If Dean can bring that about, the country will owe him a great deal, even as it ultimately denies him the Oval Office.
So, I find my self wondering if the Democrats are complaining about Dean because he's perhaps not sufficiently corrupt, and the Republicans complaining because perhaps he's the most electable(??)
Clinton was not underestimated in '92. Perot's role in the election WAS.
Unfortunately, unless the base turns out, we will have Dean, and there go the taxcuts. :(
It's easy to do, surely Kerry, Gephardt and Edwards have underestimated Dean. I think GWB and his team is too smart to do that, however. It's like fishing, surely on an objective basis, the fisherman is always more intelligent than the fish, but a significant number of times, the fish gets away. Bush will play Dean like a bass, then reel him in when its all over.
I hadn't wanted Dean to wrap this up quite as quickly, but it does give Karl Rove and the re-election team a sharp focus on who to target next year. There's still time for fun and games from Sharpton, and I expect there to be at least one knock-down, drag-out debate fight before Iowa, enough to leave a nasty taste in most Rat mouths. Right now, I'm enjoying the editorials over at Slate that bemoan the fact that Dean pretty much has the Rat nomination in the palm of his hand. It's a lot of fun to see establishment Rats so very sad!
You got something. Dean's forte is he is not owned [yet?] by Washington insiders and money tanks. The Democrats only chance of winning is a flop in Iraq, Israel or the jobs don't come back. He has the best Democrat credentials on these issues.
I'm expecting a horse-trading auction at the convention, with the wicked witch's finger in all the pies.
Rumor has it that Perot and Clinton met in Texarkana way back in 1991 to find a way to unseat Bush 41.
Come next November which candidate will have an easier time moving to the right W or Dean?
I'm hoping you're just being paranoid, although after eight years of the Clintons (eleven, if you count her Senate term served so far), I don't blame anybody for feeling that way!

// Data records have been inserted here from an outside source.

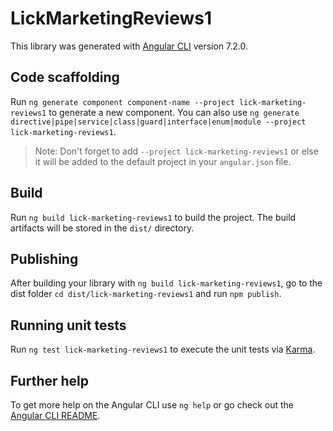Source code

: # LickMarketingReviews1

This library was generated with [Angular CLI](https://github.com/angular/angular-cli) version 7.2.0.

## Code scaffolding

Run `ng generate component component-name --project lick-marketing-reviews1` to generate a new component. You can also use `ng generate directive|pipe|service|class|guard|interface|enum|module --project lick-marketing-reviews1`.
> Note: Don't forget to add `--project lick-marketing-reviews1` or else it will be added to the default project in your `angular.json` file. 

## Build

Run `ng build lick-marketing-reviews1` to build the project. The build artifacts will be stored in the `dist/` directory.

## Publishing

After building your library with `ng build lick-marketing-reviews1`, go to the dist folder `cd dist/lick-marketing-reviews1` and run `npm publish`.

## Running unit tests

Run `ng test lick-marketing-reviews1` to execute the unit tests via [Karma](https://karma-runner.github.io).

## Further help

To get more help on the Angular CLI use `ng help` or go check out the [Angular CLI README](https://github.com/angular/angular-cli/blob/master/README.md).
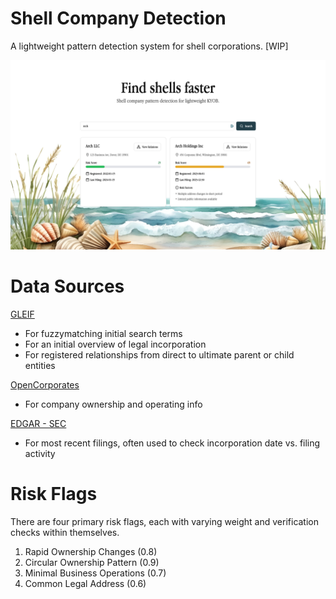 # Shell Company Detection

A lightweight pattern detection system for shell corporations. [WIP]

![Preview](/app/img/preview.png)

# Data Sources

[GLEIF](https://www.gleif.org/en/lei-data/gleif-api)

- For fuzzymatching initial search terms
- For an initial overview of legal incorporation
- For registered relationships from direct to ultimate parent or child entities

[OpenCorporates](https://api.opencorporates.com/documentation/API-Reference)

- For company ownership and operating info

[EDGAR - SEC](https://data.sec.gov)

- For most recent filings, often used to check incorporation date vs. filing activity

# Risk Flags

There are four primary risk flags, each with varying weight and verification checks within themselves.

1. Rapid Ownership Changes (0.8)
2. Circular Ownership Pattern (0.9)
3. Minimal Business Operations (0.7)
4. Common Legal Address (0.6)
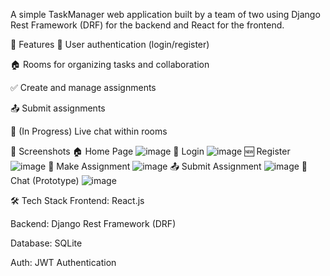 A simple TaskManager web application built by a team of two using Django Rest Framework (DRF) for the backend and React for the frontend.

🚀 Features
🔐 User authentication (login/register)

🏠 Rooms for organizing tasks and collaboration

✅ Create and manage assignments

📤 Submit assignments

💬 (In Progress) Live chat within rooms

📸 Screenshots
🏠 Home Page
![image](https://github.com/user-attachments/assets/19e1905b-aa94-49c7-9a6d-7a426c9d2568)
🔑 Login
![image](https://github.com/user-attachments/assets/09253284-377d-40b2-ad8d-443b8f24841a)
🆕 Register
![image](https://github.com/user-attachments/assets/8db5bc7b-ed2c-44c0-8367-361740c6891c)
🧾 Make Assignment
![image](https://github.com/user-attachments/assets/00428849-fb2d-4346-b999-33eab2f37999)
📤 Submit Assignment
![image](https://github.com/user-attachments/assets/28c4e106-31db-49a8-b890-a9dce3245649)
💬 Chat (Prototype)
![image](https://github.com/user-attachments/assets/eb9ea954-3ff4-4721-ae7f-f6dd2273f243)

🛠️ Tech Stack
Frontend: React.js

Backend: Django Rest Framework (DRF)

Database: SQLite 

Auth: JWT Authentication
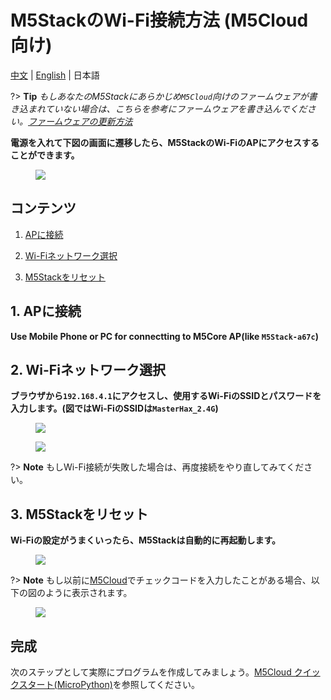 # M5StackのWi-Fi接続方法 (M5Cloud向け)

[中文](zh_CN/related_documents/how_to_connect_wifi_using_core_with_m5cloud) | [English](en/related_documents/how_to_connect_wifi_using_core_with_m5cloud) | 日本語

?> **Tip** *もしあなたのM5Stackにあらかじめ`M5Cloud`向けのファームウェアが書き込まれていない場合は、こちらを参考にファームウェアを書き込んでください。[ファームウェアの更新方法](ja/related_documents/how_to_burn_firmware)*

**電源を入れて下図の画面に遷移したら、M5StackのWi-FiのAPにアクセスすることができます。**

<figure>
    <img src="assets/img/related_documents/how_to_connect_wifi_with_m5cloud/m5stack_connet_wifi.png">
</figure>

## コンテンツ

1. [APに接続](#_1-apに接続)

2. [Wi-Fiネットワーク選択](#_2-Wi-Fiネットワーク選択)

3. [M5Stackをリセット](#_3-m5stackをリセット)

## 1. APに接続

**Use Mobile Phone or PC for connectting to M5Core AP(like `M5Stack-a67c`)**

## 2. Wi-Fiネットワーク選択

**ブラウザから`192.168.4.1`にアクセスし、使用するWi-FiのSSIDとパスワードを入力します。(図ではWi-FiのSSIDは`MasterHax_2.4G`)**

<figure>
    <img src="assets/img/related_documents/how_to_connect_wifi_with_m5cloud/wifisetup.png">
</figure>

<figure>
    <img src="assets/img/related_documents/how_to_connect_wifi_with_m5cloud/wifi_connect_successfully.png">
</figure>

?> **Note** もしWi-Fi接続が失敗した場合は、再度接続をやり直してみてください。

## 3. M5Stackをリセット

**Wi-Fiの設定がうまくいったら、M5Stackは自動的に再起動します。**

<figure>
    <img src="assets/img/related_documents/how_to_connect_wifi_with_m5cloud/check_code_on_m5stack.png">
</figure>

?> **Note** もし以前に[M5Cloud](http://cloud.m5stack.com)でチェックコードを入力したことがある場合、以下の図のように表示されます。

<figure>
    <img src="assets/img/related_documents/how_to_connect_wifi_with_m5cloud/connected_wifi_m5cloud_been_bound.png">
</figure>

## 完成

次のステップとして実際にプログラムを作成してみましょう。[M5Cloud クイックスタート(MicroPython)](ja/quick_start/m5core/m5stack_core_get_started_MicroPython_m5cloud)を参照してください。
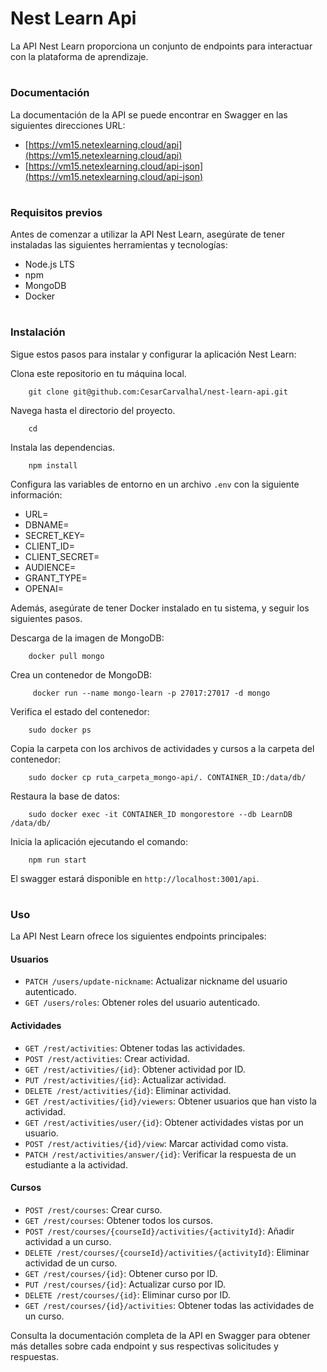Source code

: # Nest Learn Api
La API Nest Learn proporciona un conjunto de endpoints para interactuar con la plataforma de aprendizaje.

 
#
### Documentación
La documentación de la API se puede encontrar en Swagger en las siguientes direcciones URL:

- [https://vm15.netexlearning.cloud/api](https://vm15.netexlearning.cloud/api)
- [https://vm15.netexlearning.cloud/api-json](https://vm15.netexlearning.cloud/api-json)

 
#
### Requisitos previos
Antes de comenzar a utilizar la API Nest Learn, asegúrate de tener instaladas las siguientes herramientas y tecnologías:

- Node.js LTS
- npm 
- MongoDB
- Docker

 
#
### Instalación
Sigue estos pasos para instalar y configurar la aplicación Nest Learn:

Clona este repositorio en tu máquina local.

		git clone git@github.com:CesarCarvalhal/nest-learn-api.git
    
Navega hasta el directorio del proyecto.
		
		cd 
		
Instala las dependencias.
	
		npm install
	
Configura las variables de entorno en un archivo `.env` con la siguiente información:

 

- URL=
- DBNAME=
- SECRET_KEY=
- CLIENT_ID=
- CLIENT_SECRET=
- AUDIENCE=
- GRANT_TYPE=
- OPENAI=

 

Además, asegúrate de tener Docker instalado en tu sistema, y seguir los siguientes pasos.

 
Descarga de la imagen de MongoDB:

		docker pull mongo
		
Crea un contenedor de MongoDB:

		 docker run --name mongo-learn -p 27017:27017 -d mongo

Verifica el estado del contenedor:

		sudo docker ps
		
Copia la carpeta con los archivos de actividades y cursos a la carpeta del contenedor:

		sudo docker cp ruta_carpeta_mongo-api/. CONTAINER_ID:/data/db/

Restaura la base de datos:

		sudo docker exec -it CONTAINER_ID mongorestore --db LearnDB /data/db/
		
Inicia la aplicación ejecutando el comando:

		npm run start
		
El swagger estará disponible en `http://localhost:3001/api`.

 

#
### Uso
La API Nest Learn ofrece los siguientes endpoints principales:


#### Usuarios
- `PATCH /users/update-nickname`: Actualizar nickname del usuario autenticado.
- `GET /users/roles`: Obtener roles del usuario autenticado.


#### Actividades
- `GET /rest/activities`: Obtener todas las actividades.
- `POST /rest/activities`: Crear actividad.
- `GET /rest/activities/{id}`: Obtener actividad por ID.
- `PUT /rest/activities/{id}`: Actualizar actividad.
- `DELETE /rest/activities/{id}`: Eliminar actividad.
- `GET /rest/activities/{id}/viewers`: Obtener usuarios que han visto la actividad.
- `GET /rest/activities/user/{id}`: Obtener actividades vistas por un usuario.
- `POST /rest/activities/{id}/view`: Marcar actividad como vista.
- `PATCH /rest/activities/answer/{id}`: Verificar la respuesta de un estudiante a la actividad.


#### Cursos
- `POST /rest/courses`: Crear curso.
- `GET /rest/courses`: Obtener todos los cursos.
- `POST /rest/courses/{courseId}/activities/{activityId}`: Añadir actividad a un curso.
- `DELETE /rest/courses/{courseId}/activities/{activityId}`: Eliminar actividad de un curso.
- `GET /rest/courses/{id}`: Obtener curso por ID.
- `PUT /rest/courses/{id}`: Actualizar curso por ID.
- `DELETE /rest/courses/{id}`: Eliminar curso por ID.
- `GET /rest/courses/{id}/activities`: Obtener todas las actividades de un curso.

 

Consulta la documentación completa de la API en Swagger para obtener más detalles sobre cada endpoint y sus respectivas solicitudes y respuestas.
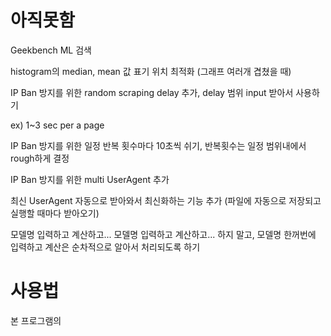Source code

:# 아직못함

Geekbench ML 검색

histogram의 median, mean 값 표기 위치 최적화 (그래프 여러개 겹쳤을 때)

IP Ban 방지를 위한 random scraping delay 추가, delay 범위 input 받아서 사용하기

ex) 1~3 sec per a page

IP Ban 방지를 위한 일정 반복 횟수마다 10초씩 쉬기, 반복횟수는 일정 범위내에서 rough하게 결정

IP Ban 방지를 위한 multi UserAgent 추가

최신 UserAgent 자동으로 받아와서 최신화하는 기능 추가 (파일에 자동으로 저장되고 실행할 때마다 받아오기)

모델명 입력하고 계산하고... 모델명 입력하고 계산하고... 하지 말고, 모델명 한꺼번에 입력하고 계산은 순차적으로 알아서 처리되도록 하기


# 사용법

본 프로그램의

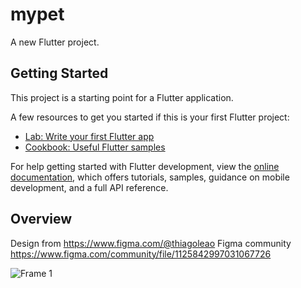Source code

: # mypet

A new Flutter project.

## Getting Started

This project is a starting point for a Flutter application.

A few resources to get you started if this is your first Flutter project:

- [Lab: Write your first Flutter app](https://docs.flutter.dev/get-started/codelab)
- [Cookbook: Useful Flutter samples](https://docs.flutter.dev/cookbook)

For help getting started with Flutter development, view the
[online documentation](https://docs.flutter.dev/), which offers tutorials,
samples, guidance on mobile development, and a full API reference.

## Overview
Design from https://www.figma.com/@thiagoleao
Figma community https://www.figma.com/community/file/1125842997031067726


![Frame 1](https://user-images.githubusercontent.com/92772661/178043900-64b48397-26d6-4d10-b323-ebb1afdb1e08.png)
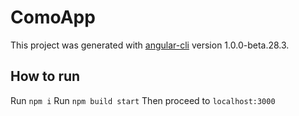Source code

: # ComoApp

This project was generated with [angular-cli](https://github.com/angular/angular-cli) version 1.0.0-beta.28.3.

## How to run
Run `npm i`
Run `npm build start`
Then proceed to `localhost:3000`
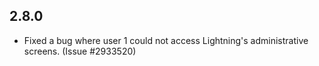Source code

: ## 2.8.0
* Fixed a bug where user 1 could not access Lightning's administrative screens.
  (Issue #2933520)
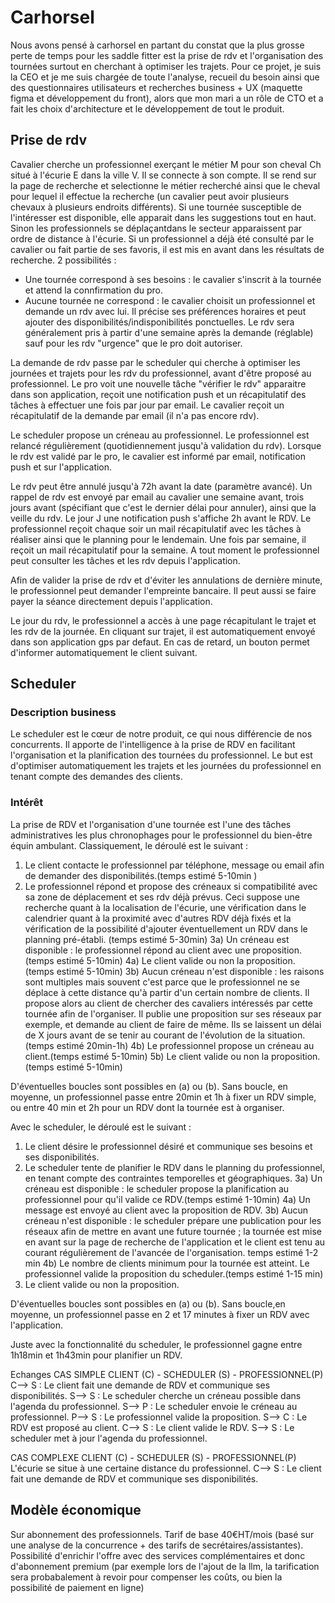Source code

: # Carhorsel

Nous avons pensé à carhorsel en partant du constat que la plus grosse perte de temps pour les saddle fitter est la prise de rdv et l'organisation des tournées surtout en cherchant à optimiser les trajets.
Pour ce projet, je suis la CEO et je me suis chargée de toute l'analyse, recueil du besoin ainsi que des questionnaires utilisateurs et recherches business + UX (maquette figma et développement du front), alors que mon mari a un rôle de CTO et a fait les choix d'architecture et le développement de tout le produit.

## Prise de rdv

Cavalier cherche un professionnel exerçant le métier M pour son cheval Ch situé à l'écurie E dans la ville V.
Il se connecte à son compte.
Il se rend sur la page de recherche et selectionne le métier recherché ainsi que le cheval pour lequel il effectue la recherche (un cavalier peut avoir plusieurs chevaux à plusieurs endroits différents). Si une tournée susceptible de l'intéresser est disponible, elle apparait dans les suggestions tout en haut. Sinon les professionnels se déplaçantdans le secteur apparaissent par ordre de distance à l'écurie. Si un professionnel a déjà été consulté par le cavalier ou fait partie de ses favoris, il est mis en avant dans les résultats de recherche.
2 possibilités :
- Une tournée correspond à ses besoins : le cavalier s'inscrit à la tournée et attend la connfirmation du pro.
- Aucune tournée ne correspond : le cavalier choisit un professionnel et demande un rdv avec lui. Il précise ses préférences horaires et peut ajouter des disponibilités/indisponibilités ponctuelles. Le rdv sera généralement pris à partir d'une semaine après la demande (réglable) sauf pour les rdv "urgence" que le pro doit autoriser.

La demande de rdv passe par le scheduler qui cherche à optimiser les journées et trajets pour les rdv du professionnel, avant d'être proposé au professionnel. Le pro voit une nouvelle tâche "vérifier le rdv" apparaitre dans son application, reçoit une notification push et un récapitulatif des tâches à effectuer une fois par jour par email. 
Le cavalier reçoit un récapitulatif de la demande par email (il n'a pas encore rdv).

Le scheduler propose un créneau au professionnel.
Le professionnel est relancé régulièrement (quotidiennement jusqu'à validation du rdv).
Lorsque le rdv est validé par le pro, le cavalier est informé par email, notification push et sur l'application.

Le rdv peut être annulé jusqu'à 72h avant la date (paramètre avancé).
Un rappel de rdv est envoyé par email au cavalier une semaine avant, trois jours avant (spécifiant que c'est le dernier délai pour annuler), ainsi que la veille du rdv. Le jour J une notification push s'affiche 2h avant le RDV.
Le professionnel reçoit chaque soir un mail récapitulatif avec les tâches à réaliser ainsi que le planning pour le lendemain. Une fois par semaine, il reçoit un mail récapitulatif pour la semaine.
A tout moment le professionnel peut consulter les tâches et les rdv depuis l'application.

Afin de valider la prise de rdv et d'éviter les annulations de dernière minute, le professionnel peut demander l'empreinte bancaire. Il peut aussi se faire payer la séance directement depuis l'application.

Le jour du rdv, le professionnel a accès à une page récapitulant le trajet et les rdv de la journée. En cliquant sur trajet, il est automatiquement envoyé dans son application gps par defaut. En cas de retard, un bouton permet d'informer automatiquement le client suivant.

## Scheduler

### Description business

Le scheduler est le cœur de notre produit, ce qui nous différencie de nos concurrents. Il apporte de l'intelligence à la prise de RDV en facilitant l'organisation et la planification des tournées du professionnel. Le but est d'optimiser automatiquement les trajets et les journées du professionnel en tenant compte des demandes des clients.

### Intérêt
La prise de RDV et l'organisation d'une tournée est l'une des tâches administratives les plus chronophages pour le professionnel du bien-être équin ambulant. Classiquement, le déroulé est le suivant :
1) Le client contacte le professionnel par téléphone, message ou email afin de demander des disponibilités.(temps estimé 5-10min
)
2) Le professionnel répond et propose des créneaux si compatibilité avec sa zone de déplacement et ses rdv déjà prévus. Ceci suppose une recherche quant à la localisation de l'écurie, une vérification dans le calendrier quant à la proximité avec d'autres RDV déjà fixés et la vérification de la possibilité d'ajouter éventuellement un RDV dans le planning pré-établi. (temps estimé 5-30min)
3a) Un créneau est disponible : le professionnel répond au client avec une proposition. (temps estimé 5-10min)
4a) Le client valide ou non la proposition. (temps estimé 5-10min)
3b) Aucun créneau n'est disponible : les raisons sont multiples mais souvent c'est parce que le professionnel ne se déplace à cette distance qu'à partir d'un certain nombre de clients. Il propose alors au client de chercher des cavaliers intéressés par cette tournée afin de l'organiser. Il publie une proposition sur ses réseaux par exemple, et demande au client de faire de même. Ils se laissent un délai de X jours avant de se tenir au courant de l'évolution de la situation. (temps estimé 20min-1h)
4b) Le professionnel propose un créneau au client.(temps estimé 5-10min)
5b) Le client valide ou non la proposition. (temps estimé 5-10min)

D'éventuelles boucles sont possibles en (a) ou (b). Sans boucle, en moyenne, un professionnel passe entre 20min et 1h à fixer un RDV simple, ou entre 40 min et 2h pour un RDV dont la tournée est à organiser.

Avec le scheduler, le déroulé est le suivant :
1) Le client désire le professionnel désiré et communique ses besoins et ses disponibilités. 
2) Le scheduler tente de planifier le RDV dans le planning du professionnel, en tenant compte des contraintes temporelles et géographiques.
3a) Un créneau est disponible : le scheduler propose la planification au professionnel pour qu'il valide ce RDV.(temps estimé 1-10min)
4a) Un message est envoyé au client avec la proposition de RDV.
3b) Aucun créneau n'est disponible : le scheduler prépare une publication pour les réseaux afin de mettre en avant une future tournée ; la tournée est mise en avant sur la page de recherche de l'application et le client est tenu au courant régulièrement de l'avancée de l'organisation.
temps estimé 1-2 min
4b) Le nombre de clients minimum pour la tournée est atteint. Le professionnel valide la proposition du scheduler.(temps estimé 1-15 min)
5) Le client valide ou non la proposition.

D'éventuelles boucles sont possibles en (a) ou (b). Sans boucle,en moyenne, un professionnel passe en 2 et 17 minutes à fixer un RDV avec l'application.

Juste avec la fonctionnalité du scheduler, le professionnel gagne entre 1h18min et 1h43min pour planifier un RDV.

Echanges 
CAS SIMPLE CLIENT (C) - SCHEDULER (S) - PROFESSIONNEL(P)
C--> S : Le client fait une demande de RDV et communique ses disponibilités.
S--> S : Le scheduler cherche un créneau possible dans l'agenda du professionnel.
S--> P : Le scheduler envoie le créneau au professionnel.
P--> S : Le professionnel valide la proposition.
S--> C : Le RDV est proposé au client.
C--> S : Le client valide le RDV.
S--> S : Le scheduler met à jour l'agenda du professionnel.

CAS COMPLEXE CLIENT (C) - SCHEDULER (S) - PROFESSIONNEL(P)
L'écurie se situe à une certaine distance du professionnel.
C--> S : Le client fait une demande de RDV et communique ses disponibilités.

## Modèle économique

Sur abonnement des professionnels. Tarif de base 40€HT/mois (basé sur une analyse de la concurrence + des tarifs de secrétaires/assistantes). Possibilité d'enrichir l'offre avec des services complémentaires et donc d'abonnement premium (par exemple lors de l'ajout de la llm, la tarification sera probabalement à revoir pour compenser les coûts, ou bien la possibilité de paiement en ligne)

Sure, you're right, the numbers are not firmly there, but can you really see the 40% of the superdelegates aligning with an anti-Dean candidate that has only a scant 11-20% percent of the delegates in his pocket by Convention Week, while Howie comes to Boston with 40-50% of his own? Just getting an anti-Dean to pile up 11% of the delegates will be a great challenge. Victories in Iowa and New Hampshire will keep Howard the Coward's momentum going, and if he somehow wins in South Carolina, its really over.
By February 3rd, a scant 80 days from now, the Rat nomination might be considered a done deal.